Data to process section start

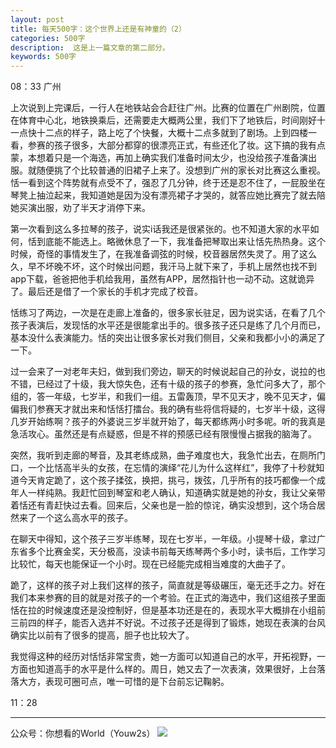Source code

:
 ```yaml
---
layout: post
title: 每天500字：这个世界上还是有神童的（2）
categories: 500字
description:  这是上一篇文章的第二部分。
keywords: 500字
---
```


08：33 广州

上次说到上完课后，一行人在地铁站会合赶往广州。比赛的位置在广州剧院，位置在体育中心北，地铁换乘后，还需要走大概两公里，我们下了地铁后，时间刚好十一点快十二点的样子，路上吃了个快餐，大概十二点多就到了剧场。上到四楼一看，参赛的孩子很多，大部分都穿的很漂亮正式，有些还化了妆。这下搞的我有点蒙，本想着只是一个海选，再加上确实我们准备时间太少，也没给孩子准备演出服。就随便挑了个比较普通的旧裙子上来了。没想到广州的家长对比赛这么重视。恬一看到这个阵势就有点受不了，强忍了几分钟，终于还是忍不住了，一屁股坐在琴凳上抽泣起来，我知道她是因为没有漂亮裙子才哭的，就答应她比赛完了就去陪她买演出服，劝了半天才消停下来。

第一次看到这么多拉琴的孩子，说实i话我还是很紧张的。也不知道大家的水平如何，恬到底能不能选上。略微休息了一下，我准备把琴取出来让恬先热热身。这个时候，奇怪的事情发生了，在我准备调弦的时候，校音器居然失灵了。用了这么久，早不坏晚不坏，这个时候出问题，我汗马上就下来了，手机上居然也找不到app下载，爸爸把他手机给我用，虽然有APP，居然指针也一动不动。这就诡异了。最后还是借了一个家长的手机才完成了校音。

恬练习了两边，一次是在走廊上准备的，很多家长驻足，因为说实话，在看了几个孩子表演后，发现恬的水平还是很能拿出手的。很多孩子还只是练了几个月而已，基本没什么表演能力。恬的突出让很多家长对我们侧目，父亲和我都小小的满足了一下。

过一会来了一对老年夫妇，做到我们旁边，聊天的时候说起自己的孙女，说拉的也不错，已经过了十级，我大惊失色，还有十级的孩子的参赛，急忙问多大了，那个组的，答一年级，七岁半，和我们一组。五雷轰顶，早不见天才，晚不见天才，偏偏我们参赛天才就出来和恬恬打擂台。我的确有些将信将疑的，七岁半十级，这得几岁开始练啊？孩子的外婆说三岁半就开始了，每天都练两小时多呢。听的我真是急活攻心。虽然还是有点疑惑，但是不祥的预感已经有限慢慢占据我的脑海了。

突然，我听到走廊的琴音，及其老练成熟，曲子难度也大，我急忙出去，在厕所门口，一个比恬高半头的女孩，在忘情的演绎“花儿为什么这样红”，我停了十秒就知道今天肯定跪了，这个孩子揉弦，换把，挑弓，拨弦，几乎所有的技巧都像一个成年人一样纯熟。我赶忙回到琴室和老人确认，知道确实就是她的孙女，我让父亲带着恬还有青赶快过去看。回来后，父亲也是一脸的惊诧，确实没想到，这个场合居然来了一个这么高水平的孩子。

在聊天中得知，这个孩子三岁半练琴，现在七岁半，一年级。小提琴十级，拿过广东省多个比赛金奖，天分极高，没读书前每天练琴两个多小时，读书后，工作学习比较忙，每天也能保证一个小时。现在已经能完成相当难度的大曲子了。

跪了，这样的孩子对上我们这样的孩子，简直就是等级碾压，毫无还手之力。好在我们本来参赛的目的就是对孩子的一个考验。在正式的海选中，我们这组孩子里面恬在拉的时候速度还是没控制好，但是基本功还是在的，表现水平大概排在小组前三前四的样子，能否入选并不好说。不过孩子还是得到了锻炼，她现在表演的台风确实比以前有了很多的提高，胆子也比较大了。

我觉得这种的经历对恬恬非常宝贵，她一方面可以知道自己的水平，开拓视野，一方面也知道高手的水平是什么样的。周日，她又去了一次表演，效果很好，上台落落大方，表现可圈可点，唯一可惜的是下台前忘记鞠躬。

11：28

---- 
公众号：你想看的World（Youw2s）
![][image-1]

[image-1]:	http://upload-images.jianshu.io/upload_images/3342594-dca1f89eba3e50ca.jpg?imageMogr2/auto-orient/strip%7CimageView2/2/w/1240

Data to process section end

- [Assignment]:
A verbatim copy of the data, free of pictures, is the expected answer.

- [Answer section]:
Source code

:
 ```yaml
---
layout: post
title: 每天500字：这个世界上还是有神童的（2）
categories: 500字
description:  这是上一篇文章的第二部分。
keywords: 500字
---
```


08：33 广州

上次说到上完课后，一行人在地铁站会合赶往广州。比赛的位置在广州剧院，位置在体育中心北，地铁换乘后，还需要走大概两公里，我们下了地铁后，时间刚好十一点快十二点的样子，路上吃了个快餐，大概十二点多就到了剧场。上到四楼一看，参赛的孩子很多，大部分都穿的很漂亮正式，有些还化了妆。这下搞的我有点蒙，本想着只是一个海选，再加上确实我们准备时间太少，也没给孩子准备演出服。就随便挑了个比较普通的旧裙子上来了。没想到广州的家长对比赛这么重视。恬一看到这个阵势就有点受不了，强忍了几分钟，终于还是忍不住了，一屁股坐在琴凳上抽泣起来，我知道她是因为没有漂亮裙子才哭的，就答应她比赛完了就去陪她买演出服，劝了半天才消停下来。

第一次看到这么多拉琴的孩子，说实i话我还是很紧张的。也不知道大家的水平如何，恬到底能不能选上。略微休息了一下，我准备把琴取出来让恬先热热身。这个时候，奇怪的事情发生了，在我准备调弦的时候，校音器居然失灵了。用了这么久，早不坏晚不坏，这个时候出问题，我汗马上就下来了，手机上居然也找不到app下载，爸爸把他手机给我用，虽然有APP，居然指针也一动不动。这就诡异了。最后还是借了一个家长的手机才完成了校音。

恬练习了两边，一次是在走廊上准备的，很多家长驻足，因为说实话，在看了几个孩子表演后，发现恬的水平还是很能拿出手的。很多孩子还只是练了几个月而已，基本没什么表演能力。恬的突出让很多家长对我们侧目，父亲和我都小小的满足了一下。

过一会来了一对老年夫妇，做到我们旁边，聊天的时候说起自己的孙女，说拉的也不错，已经过了十级，我大惊失色，还有十级的孩子的参赛，急忙问多大了，那个组的，答一年级，七岁半，和我们一组。五雷轰顶，早不见天才，晚不见天才，偏偏我们参赛天才就出来和恬恬打擂台。我的确有些将信将疑的，七岁半十级，这得几岁开始练啊？孩子的外婆说三岁半就开始了，每天都练两小时多呢。听的我真是急活攻心。虽然还是有点疑惑，但是不祥的预感已经有限慢慢占据我的脑海了。

突然，我听到走廊的琴音，及其老练成熟，曲子难度也大，我急忙出去，在厕所门口，一个比恬高半头的女孩，在忘情的演绎“花儿为什么这样红”，我停了十秒就知道今天肯定跪了，这个孩子揉弦，换把，挑弓，拨弦，几乎所有的技巧都像一个成年人一样纯熟。我赶忙回到琴室和老人确认，知道确实就是她的孙女，我让父亲带着恬还有青赶快过去看。回来后，父亲也是一脸的惊诧，确实没想到，这个场合居然来了一个这么高水平的孩子。

在聊天中得知，这个孩子三岁半练琴，现在七岁半，一年级。小提琴十级，拿过广东省多个比赛金奖，天分极高，没读书前每天练琴两个多小时，读书后，工作学习比较忙，每天也能保证一个小时。现在已经能完成相当难度的大曲子了。

跪了，这样的孩子对上我们这样的孩子，简直就是等级碾压，毫无还手之力。好在我们本来参赛的目的就是对孩子的一个考验。在正式的海选中，我们这组孩子里面恬在拉的时候速度还是没控制好，但是基本功还是在的，表现水平大概排在小组前三前四的样子，能否入选并不好说。不过孩子还是得到了锻炼，她现在表演的台风确实比以前有了很多的提高，胆子也比较大了。

我觉得这种的经历对恬恬非常宝贵，她一方面可以知道自己的水平，开拓视野，一方面也知道高手的水平是什么样的。周日，她又去了一次表演，效果很好，上台落落大方，表现可圈可点，唯一可惜的是下台前忘记鞠躬。

11：28

---- 
公众号：你想看的World（Youw2s）
![][image-1]

[image-1]:	http://upload-images.jianshu.io/upload_images/3342594-dca1f89eba3e50ca.jpg?imageMogr2/auto-orient/strip%7CimageView2/2/w/1240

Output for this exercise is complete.